Exercise instructions: Reproduce each record below exactly as written.

*** Opening Recorded data ***

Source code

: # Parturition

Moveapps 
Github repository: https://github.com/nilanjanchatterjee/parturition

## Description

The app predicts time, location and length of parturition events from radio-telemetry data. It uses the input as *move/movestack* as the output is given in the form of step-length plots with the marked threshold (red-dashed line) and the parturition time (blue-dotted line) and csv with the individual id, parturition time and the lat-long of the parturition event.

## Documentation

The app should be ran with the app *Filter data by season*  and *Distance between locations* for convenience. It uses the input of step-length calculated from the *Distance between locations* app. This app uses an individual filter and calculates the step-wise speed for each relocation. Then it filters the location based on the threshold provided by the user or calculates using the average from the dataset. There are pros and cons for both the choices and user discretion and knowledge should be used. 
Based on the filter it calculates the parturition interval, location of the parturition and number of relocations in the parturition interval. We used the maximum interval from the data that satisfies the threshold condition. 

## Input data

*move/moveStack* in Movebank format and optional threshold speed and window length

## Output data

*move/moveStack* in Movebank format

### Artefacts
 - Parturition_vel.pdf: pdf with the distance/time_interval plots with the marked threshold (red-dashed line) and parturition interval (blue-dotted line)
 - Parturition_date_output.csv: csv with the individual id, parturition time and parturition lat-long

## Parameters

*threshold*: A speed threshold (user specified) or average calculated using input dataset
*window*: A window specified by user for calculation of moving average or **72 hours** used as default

*** Closing Recorded data ***

Answer space:
Source code

: # Parturition

Moveapps 
Github repository: https://github.com/nilanjanchatterjee/parturition

## Description

The app predicts time, location and length of parturition events from radio-telemetry data. It uses the input as *move/movestack* as the output is given in the form of step-length plots with the marked threshold (red-dashed line) and the parturition time (blue-dotted line) and csv with the individual id, parturition time and the lat-long of the parturition event.

## Documentation

The app should be ran with the app *Filter data by season*  and *Distance between locations* for convenience. It uses the input of step-length calculated from the *Distance between locations* app. This app uses an individual filter and calculates the step-wise speed for each relocation. Then it filters the location based on the threshold provided by the user or calculates using the average from the dataset. There are pros and cons for both the choices and user discretion and knowledge should be used. 
Based on the filter it calculates the parturition interval, location of the parturition and number of relocations in the parturition interval. We used the maximum interval from the data that satisfies the threshold condition. 

## Input data

*move/moveStack* in Movebank format and optional threshold speed and window length

## Output data

*move/moveStack* in Movebank format

### Artefacts
 - Parturition_vel.pdf: pdf with the distance/time_interval plots with the marked threshold (red-dashed line) and parturition interval (blue-dotted line)
 - Parturition_date_output.csv: csv with the individual id, parturition time and parturition lat-long

## Parameters

*threshold*: A speed threshold (user specified) or average calculated using input dataset
*window*: A window specified by user for calculation of moving average or **72 hours** used as default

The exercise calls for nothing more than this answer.